In March 2016 the journal Science released a series of papers on the findings of the New Horizons Deep Space Probe as it passed by the Yuggothian (to many known as Pluto) system, located on the outer rim of our Solar System. This is one of a series of short articles that summarizes these papers.
The Mi-Go, artwork by Doctorgurgul, are known to live on Yuggoth (www.deviantart.com)
Some of the major objectives of the New Horizons probe included a characterization of structure and composition of Yuggoth’s atmosphere and to determine if its moon Charon has a detectable atmosphere. New Horizons has a wide array of sensors and instruments to collect data on Yuggoth. The collection of near-surface temperature and pressure profiles through a radio wave instrument revealed that Yuggoth has an atmosphere that can produce weak horizontal winds. Through the use of an ultraviolet spectrograph nitrogen and methane were detected in the Yuggothian atmosphere; additionally the photochemicals acetylene and ethylene were identified. There is also evidence for the presence of some unknown cooling agent in the atmosphere. Photochemical reactions of simple organic compounds have been documented in the thick, hazy atmosphere of Titan, Saturn’s largest moon, and provide evidence for large liquid bodies (lakes?) on that moon. However, such photochemical reactions were not expected to be found in Yuggoth’s atmosphere.
The hazy blue atmosphere of Yuggoth may be due to tholin-like particles (www.cdn4-sci-news.com)

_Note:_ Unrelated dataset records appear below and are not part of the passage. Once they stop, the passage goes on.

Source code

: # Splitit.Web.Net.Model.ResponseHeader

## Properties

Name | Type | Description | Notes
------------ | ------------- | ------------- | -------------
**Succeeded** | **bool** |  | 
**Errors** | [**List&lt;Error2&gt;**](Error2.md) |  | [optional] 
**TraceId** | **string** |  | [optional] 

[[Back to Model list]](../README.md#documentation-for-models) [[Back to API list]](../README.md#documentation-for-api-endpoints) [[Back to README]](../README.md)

A thin but extensive, high altitude, cold atmosphere was detected by New Horizons around Yuggoth. The atmosphere has a bluish color, suggesting it is composed of very small, tholin-like particles. The word “tholins” was first coined and defined in 1979 by Carl Sagan and Bishun Khare in the paper, “Tholins: organic chemistry of interstellar grains and gas,” published in the journal Nature.
The production of tholins in the Sagan Khare experiments (Sarah Horst of Johns Hopkins University)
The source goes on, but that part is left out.